▶ **What you need to do**:
Every record that follows must be given again exactly.
BEGIN Extracted information
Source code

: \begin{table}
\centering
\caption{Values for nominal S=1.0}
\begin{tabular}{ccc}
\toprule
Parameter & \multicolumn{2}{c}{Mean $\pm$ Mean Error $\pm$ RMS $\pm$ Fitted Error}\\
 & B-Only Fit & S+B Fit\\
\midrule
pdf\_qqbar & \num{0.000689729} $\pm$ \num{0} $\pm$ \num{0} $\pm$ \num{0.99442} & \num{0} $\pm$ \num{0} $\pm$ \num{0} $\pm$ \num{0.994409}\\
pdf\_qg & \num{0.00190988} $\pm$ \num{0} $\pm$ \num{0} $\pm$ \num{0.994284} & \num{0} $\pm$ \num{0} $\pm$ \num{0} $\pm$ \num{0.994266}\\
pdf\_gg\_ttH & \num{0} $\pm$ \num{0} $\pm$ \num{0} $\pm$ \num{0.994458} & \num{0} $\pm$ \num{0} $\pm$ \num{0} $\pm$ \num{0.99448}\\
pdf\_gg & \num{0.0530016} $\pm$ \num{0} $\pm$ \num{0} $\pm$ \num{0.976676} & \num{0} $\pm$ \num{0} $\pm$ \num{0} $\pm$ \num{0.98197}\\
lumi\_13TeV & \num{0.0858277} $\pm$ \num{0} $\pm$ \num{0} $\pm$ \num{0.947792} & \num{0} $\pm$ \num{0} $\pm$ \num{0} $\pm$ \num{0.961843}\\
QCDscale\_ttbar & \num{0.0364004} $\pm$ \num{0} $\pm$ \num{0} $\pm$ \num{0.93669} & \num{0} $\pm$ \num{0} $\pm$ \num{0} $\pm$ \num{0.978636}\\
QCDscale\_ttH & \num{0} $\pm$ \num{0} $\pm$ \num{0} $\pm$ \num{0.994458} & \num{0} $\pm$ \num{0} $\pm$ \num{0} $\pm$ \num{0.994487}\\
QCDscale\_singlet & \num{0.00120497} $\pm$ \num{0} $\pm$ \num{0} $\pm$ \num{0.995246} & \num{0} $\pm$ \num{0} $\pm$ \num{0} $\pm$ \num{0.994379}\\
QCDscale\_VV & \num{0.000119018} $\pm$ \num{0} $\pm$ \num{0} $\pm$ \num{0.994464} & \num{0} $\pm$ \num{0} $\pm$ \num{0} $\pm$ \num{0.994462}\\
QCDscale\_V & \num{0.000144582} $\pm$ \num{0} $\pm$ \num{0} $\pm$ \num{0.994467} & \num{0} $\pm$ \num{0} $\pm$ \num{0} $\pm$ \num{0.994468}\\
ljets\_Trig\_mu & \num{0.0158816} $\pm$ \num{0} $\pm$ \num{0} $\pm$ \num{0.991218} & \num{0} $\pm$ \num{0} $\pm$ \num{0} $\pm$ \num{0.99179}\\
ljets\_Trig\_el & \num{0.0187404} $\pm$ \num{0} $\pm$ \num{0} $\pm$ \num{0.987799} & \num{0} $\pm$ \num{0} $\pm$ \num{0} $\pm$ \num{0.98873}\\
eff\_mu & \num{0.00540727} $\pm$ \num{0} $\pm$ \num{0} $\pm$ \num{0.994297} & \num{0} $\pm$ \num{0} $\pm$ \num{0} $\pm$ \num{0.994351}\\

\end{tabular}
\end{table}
END Extracted information
▶ **Response to the exercise**:
Source code

: \begin{table}
\centering
\caption{Values for nominal S=1.0}
\begin{tabular}{ccc}
\toprule
Parameter & \multicolumn{2}{c}{Mean $\pm$ Mean Error $\pm$ RMS $\pm$ Fitted Error}\\
 & B-Only Fit & S+B Fit\\
\midrule
pdf\_qqbar & \num{0.000689729} $\pm$ \num{0} $\pm$ \num{0} $\pm$ \num{0.99442} & \num{0} $\pm$ \num{0} $\pm$ \num{0} $\pm$ \num{0.994409}\\
pdf\_qg & \num{0.00190988} $\pm$ \num{0} $\pm$ \num{0} $\pm$ \num{0.994284} & \num{0} $\pm$ \num{0} $\pm$ \num{0} $\pm$ \num{0.994266}\\
pdf\_gg\_ttH & \num{0} $\pm$ \num{0} $\pm$ \num{0} $\pm$ \num{0.994458} & \num{0} $\pm$ \num{0} $\pm$ \num{0} $\pm$ \num{0.99448}\\
pdf\_gg & \num{0.0530016} $\pm$ \num{0} $\pm$ \num{0} $\pm$ \num{0.976676} & \num{0} $\pm$ \num{0} $\pm$ \num{0} $\pm$ \num{0.98197}\\
lumi\_13TeV & \num{0.0858277} $\pm$ \num{0} $\pm$ \num{0} $\pm$ \num{0.947792} & \num{0} $\pm$ \num{0} $\pm$ \num{0} $\pm$ \num{0.961843}\\
QCDscale\_ttbar & \num{0.0364004} $\pm$ \num{0} $\pm$ \num{0} $\pm$ \num{0.93669} & \num{0} $\pm$ \num{0} $\pm$ \num{0} $\pm$ \num{0.978636}\\
QCDscale\_ttH & \num{0} $\pm$ \num{0} $\pm$ \num{0} $\pm$ \num{0.994458} & \num{0} $\pm$ \num{0} $\pm$ \num{0} $\pm$ \num{0.994487}\\
QCDscale\_singlet & \num{0.00120497} $\pm$ \num{0} $\pm$ \num{0} $\pm$ \num{0.995246} & \num{0} $\pm$ \num{0} $\pm$ \num{0} $\pm$ \num{0.994379}\\
QCDscale\_VV & \num{0.000119018} $\pm$ \num{0} $\pm$ \num{0} $\pm$ \num{0.994464} & \num{0} $\pm$ \num{0} $\pm$ \num{0} $\pm$ \num{0.994462}\\
QCDscale\_V & \num{0.000144582} $\pm$ \num{0} $\pm$ \num{0} $\pm$ \num{0.994467} & \num{0} $\pm$ \num{0} $\pm$ \num{0} $\pm$ \num{0.994468}\\
ljets\_Trig\_mu & \num{0.0158816} $\pm$ \num{0} $\pm$ \num{0} $\pm$ \num{0.991218} & \num{0} $\pm$ \num{0} $\pm$ \num{0} $\pm$ \num{0.99179}\\
ljets\_Trig\_el & \num{0.0187404} $\pm$ \num{0} $\pm$ \num{0} $\pm$ \num{0.987799} & \num{0} $\pm$ \num{0} $\pm$ \num{0} $\pm$ \num{0.98873}\\
eff\_mu & \num{0.00540727} $\pm$ \num{0} $\pm$ \num{0} $\pm$ \num{0.994297} & \num{0} $\pm$ \num{0} $\pm$ \num{0} $\pm$ \num{0.994351}\\

\end{tabular}
\end{table}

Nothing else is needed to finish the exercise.